(Pictures paired with source code)
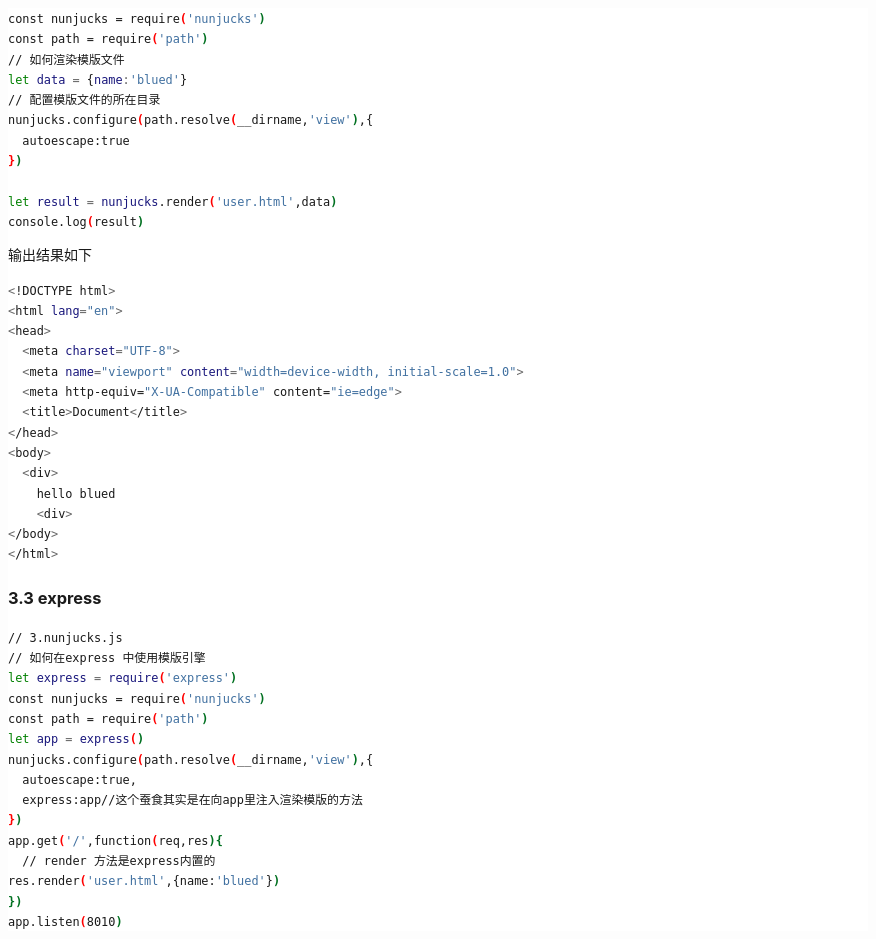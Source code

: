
 ```bash
const nunjucks = require('nunjucks')
const path = require('path')
// 如何渲染模版文件
let data = {name:'blued'}
// 配置模版文件的所在目录
nunjucks.configure(path.resolve(__dirname,'view'),{
  autoescape:true
})

let result = nunjucks.render('user.html',data)
console.log(result)

```

输出结果如下

```bash
<!DOCTYPE html>
<html lang="en">
<head>
  <meta charset="UTF-8">
  <meta name="viewport" content="width=device-width, initial-scale=1.0">
  <meta http-equiv="X-UA-Compatible" content="ie=edge">
  <title>Document</title>
</head>
<body>
  <div>
    hello blued
    <div>
</body>
</html>
```

### 3.3 express

```bash
// 3.nunjucks.js
// 如何在express 中使用模版引擎
let express = require('express')
const nunjucks = require('nunjucks')
const path = require('path')
let app = express()
nunjucks.configure(path.resolve(__dirname,'view'),{
  autoescape:true,
  express:app//这个蚕食其实是在向app里注入渲染模版的方法
})
app.get('/',function(req,res){
  // render 方法是express内置的
res.render('user.html',{name:'blued'})
})
app.listen(8010)

```
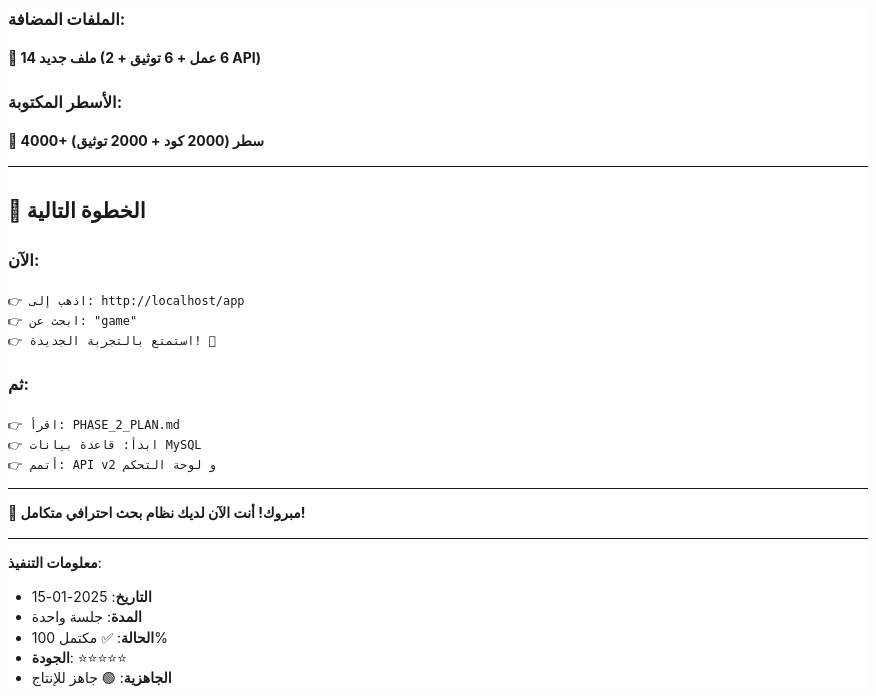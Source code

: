### الملفات المضافة:
**📁 14 ملف جديد (6 عمل + 6 توثيق + 2 API)**

### الأسطر المكتوبة:
**📝 4000+ سطر (2000 كود + 2000 توثيق)**

---

## 🎯 الخطوة التالية

### الآن:
```
👉 اذهب إلى: http://localhost/app
👉 ابحث عن: "game"
👉 استمتع بالتجربة الجديدة! 🎉
```

### ثم:
```
👉 اقرأ: PHASE_2_PLAN.md
👉 ابدأ: قاعدة بيانات MySQL
👉 أتمم: API v2 و لوحة التحكم
```

---

**🎉 مبروك! أنت الآن لديك نظام بحث احترافي متكامل!**

---

**معلومات التنفيذ**:
- **التاريخ**: 2025-01-15
- **المدة**: جلسة واحدة
- **الحالة**: ✅ مكتمل 100%
- **الجودة**: ⭐⭐⭐⭐⭐
- **الجاهزية**: 🟢 جاهز للإنتاج
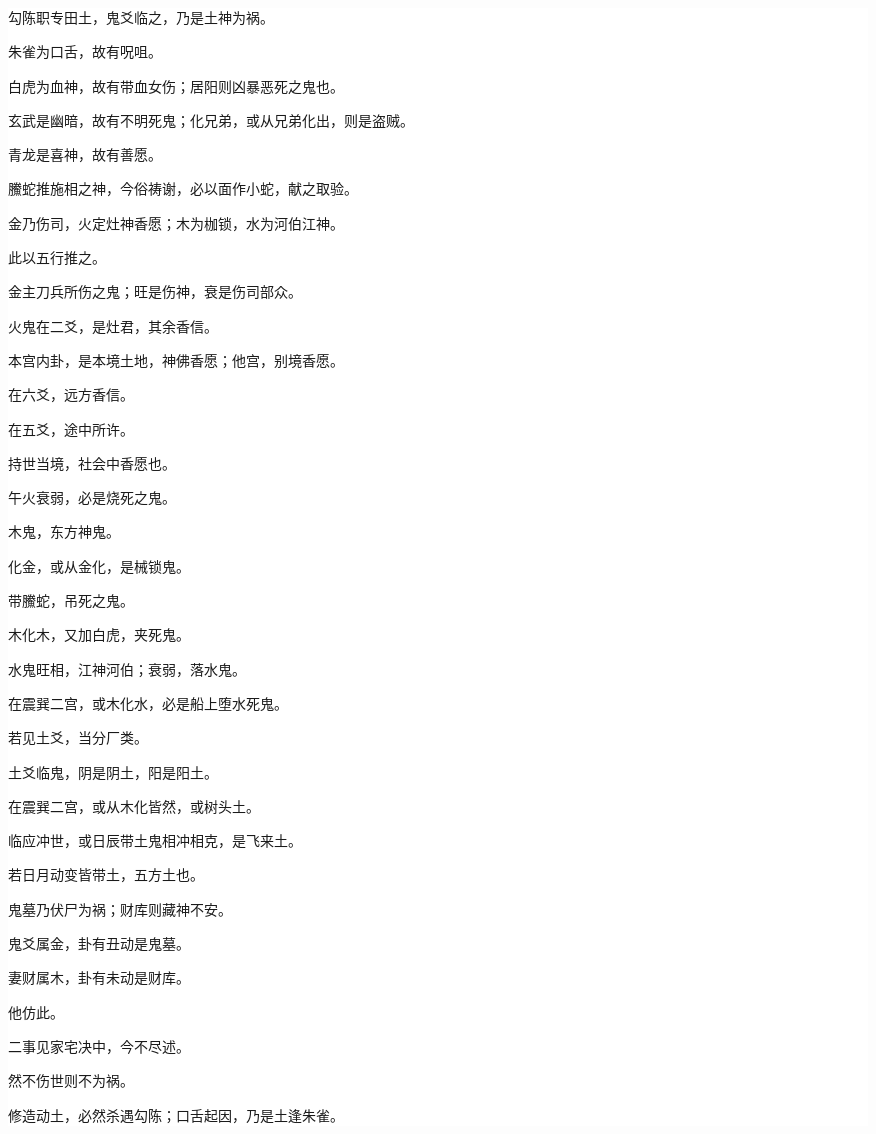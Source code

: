 勾陈职专田土，鬼爻临之，乃是土神为祸。

朱雀为口舌，故有呪咀。

白虎为血神，故有带血女伤；居阳则凶暴恶死之鬼也。

玄武是幽暗，故有不明死鬼；化兄弟，或从兄弟化出，则是盗贼。

青龙是喜神，故有善愿。

鰧蛇推施相之神，今俗祷谢，必以面作小蛇，献之取验。

金乃伤司，火定灶神香愿；木为枷锁，水为河伯江神。

此以五行推之。

金主刀兵所伤之鬼；旺是伤神，衰是伤司部众。

火鬼在二爻，是灶君，其余香信。

本宫内卦，是本境土地，神佛香愿；他宫，别境香愿。

在六爻，远方香信。

在五爻，途中所许。

持世当境，社会中香愿也。

午火衰弱，必是烧死之鬼。

木鬼，东方神鬼。

化金，或从金化，是械锁鬼。

带鰧蛇，吊死之鬼。

木化木，又加白虎，夹死鬼。

水鬼旺相，江神河伯；衰弱，落水鬼。

在震巽二宫，或木化水，必是船上堕水死鬼。

若见土爻，当分厂类。

土爻临鬼，阴是阴土，阳是阳土。

在震巽二宫，或从木化皆然，或树头土。

临应冲世，或日辰带土鬼相冲相克，是飞来土。

若日月动变皆带土，五方土也。

鬼墓乃伏尸为祸；财库则藏神不安。

鬼爻属金，卦有丑动是鬼墓。

妻财属木，卦有未动是财库。

他仿此。

二事见家宅决中，今不尽述。

然不伤世则不为祸。

修造动土，必然杀遇勾陈；口舌起因，乃是土逢朱雀。
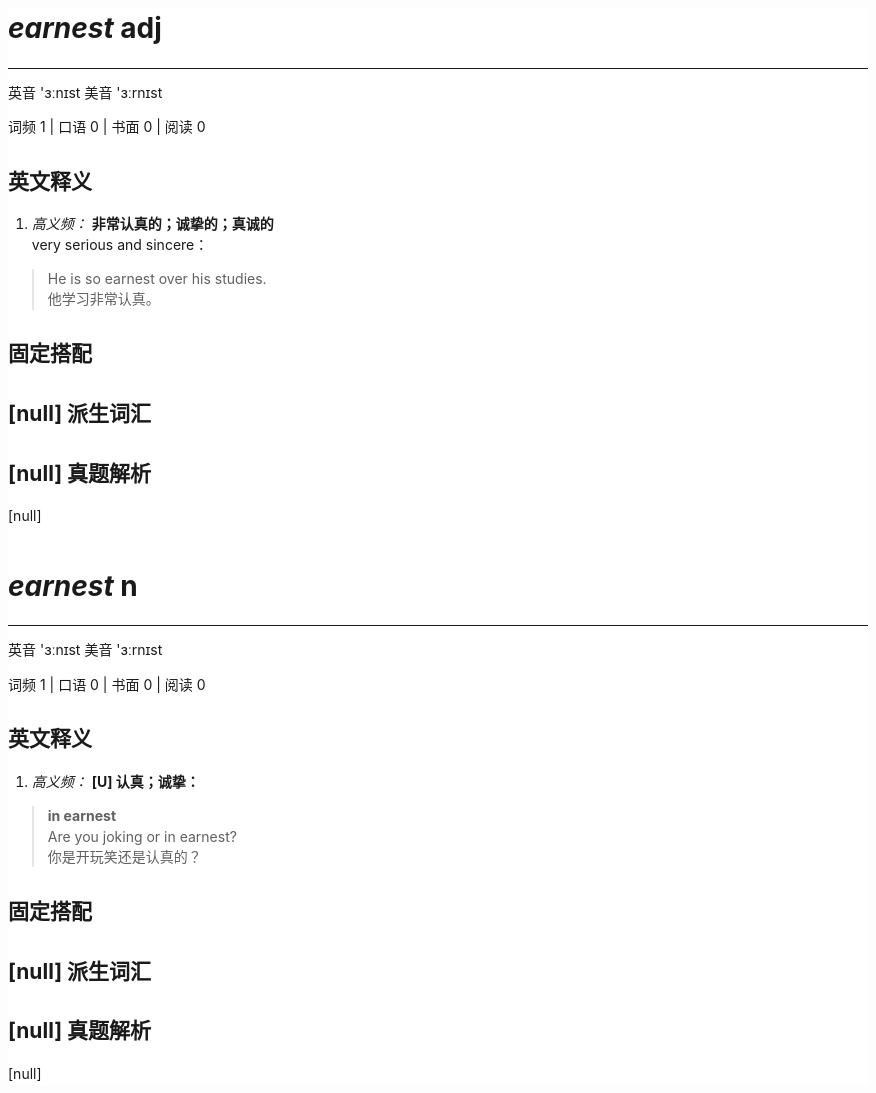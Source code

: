 

# ***earnest*** adj
---
英音 'ɜːnɪst     美音 'ɜːrnɪst

词频 1 | 口语 0 | 书面 0 | 阅读 0


英文释义
---
1. *高义频：* **非常认真的；诚挚的；真诚的**  
very serious and sincere：


> He is so earnest over his studies.  
> 他学习非常认真。

固定搭配
---
[null]
派生词汇
---
[null]
真题解析
---
[null]


# ***earnest*** n
---
英音 'ɜːnɪst     美音 'ɜːrnɪst

词频 1 | 口语 0 | 书面 0 | 阅读 0


英文释义
---
1. *高义频：* **[U] 认真；诚挚：**  


> **in earnest**  
> Are you joking or in earnest?   
> 你是开玩笑还是认真的？

固定搭配
---
[null]
派生词汇
---
[null]
真题解析
---
[null]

### TASK STATEMENT
Could you reproduce every entry exactly, leaving out the pictures?

### RESPONSE TO THE TASK
Source code

:
 ```bash
const nunjucks = require('nunjucks')
const path = require('path')
// 如何渲染模版文件
let data = {name:'blued'}
// 配置模版文件的所在目录
nunjucks.configure(path.resolve(__dirname,'view'),{
  autoescape:true
})

let result = nunjucks.render('user.html',data)
console.log(result)

```

输出结果如下

```bash
<!DOCTYPE html>
<html lang="en">
<head>
  <meta charset="UTF-8">
  <meta name="viewport" content="width=device-width, initial-scale=1.0">
  <meta http-equiv="X-UA-Compatible" content="ie=edge">
  <title>Document</title>
</head>
<body>
  <div>
    hello blued
    <div>
</body>
</html>
```

### 3.3 express

```bash
// 3.nunjucks.js
// 如何在express 中使用模版引擎
let express = require('express')
const nunjucks = require('nunjucks')
const path = require('path')
let app = express()
nunjucks.configure(path.resolve(__dirname,'view'),{
  autoescape:true,
  express:app//这个蚕食其实是在向app里注入渲染模版的方法
})
app.get('/',function(req,res){
  // render 方法是express内置的
res.render('user.html',{name:'blued'})
})
app.listen(8010)

```
Source code

:### الملفات المضافة:
**📁 14 ملف جديد (6 عمل + 6 توثيق + 2 API)**

### الأسطر المكتوبة:
**📝 4000+ سطر (2000 كود + 2000 توثيق)**

---

## 🎯 الخطوة التالية

### الآن:
```
👉 اذهب إلى: http://localhost/app
👉 ابحث عن: "game"
👉 استمتع بالتجربة الجديدة! 🎉
```

### ثم:
```
👉 اقرأ: PHASE_2_PLAN.md
👉 ابدأ: قاعدة بيانات MySQL
👉 أتمم: API v2 و لوحة التحكم
```

---

**🎉 مبروك! أنت الآن لديك نظام بحث احترافي متكامل!**

---

**معلومات التنفيذ**:
- **التاريخ**: 2025-01-15
- **المدة**: جلسة واحدة
- **الحالة**: ✅ مكتمل 100%
- **الجودة**: ⭐⭐⭐⭐⭐
- **الجاهزية**: 🟢 جاهز للإنتاج
Source code

: 勾陈职专田土，鬼爻临之，乃是土神为祸。

朱雀为口舌，故有呪咀。

白虎为血神，故有带血女伤；居阳则凶暴恶死之鬼也。

玄武是幽暗，故有不明死鬼；化兄弟，或从兄弟化出，则是盗贼。

青龙是喜神，故有善愿。

鰧蛇推施相之神，今俗祷谢，必以面作小蛇，献之取验。

金乃伤司，火定灶神香愿；木为枷锁，水为河伯江神。

此以五行推之。

金主刀兵所伤之鬼；旺是伤神，衰是伤司部众。

火鬼在二爻，是灶君，其余香信。

本宫内卦，是本境土地，神佛香愿；他宫，别境香愿。

在六爻，远方香信。

在五爻，途中所许。

持世当境，社会中香愿也。

午火衰弱，必是烧死之鬼。

木鬼，东方神鬼。

化金，或从金化，是械锁鬼。

带鰧蛇，吊死之鬼。

木化木，又加白虎，夹死鬼。

水鬼旺相，江神河伯；衰弱，落水鬼。

在震巽二宫，或木化水，必是船上堕水死鬼。

若见土爻，当分厂类。

土爻临鬼，阴是阴土，阳是阳土。

在震巽二宫，或从木化皆然，或树头土。

临应冲世，或日辰带土鬼相冲相克，是飞来土。

若日月动变皆带土，五方土也。

鬼墓乃伏尸为祸；财库则藏神不安。

鬼爻属金，卦有丑动是鬼墓。

妻财属木，卦有未动是财库。

他仿此。

二事见家宅决中，今不尽述。

然不伤世则不为祸。

修造动土，必然杀遇勾陈；口舌起因，乃是土逢朱雀。
Source code

: 

# ***earnest*** adj
---
英音 'ɜːnɪst     美音 'ɜːrnɪst

词频 1 | 口语 0 | 书面 0 | 阅读 0


英文释义
---
1. *高义频：* **非常认真的；诚挚的；真诚的**  
very serious and sincere：


> He is so earnest over his studies.  
> 他学习非常认真。

固定搭配
---
[null]
派生词汇
---
[null]
真题解析
---
[null]


# ***earnest*** n
---
英音 'ɜːnɪst     美音 'ɜːrnɪst

词频 1 | 口语 0 | 书面 0 | 阅读 0


英文释义
---
1. *高义频：* **[U] 认真；诚挚：**  


> **in earnest**  
> Are you joking or in earnest?   
> 你是开玩笑还是认真的？

固定搭配
---
[null]
派生词汇
---
[null]
真题解析
---
[null]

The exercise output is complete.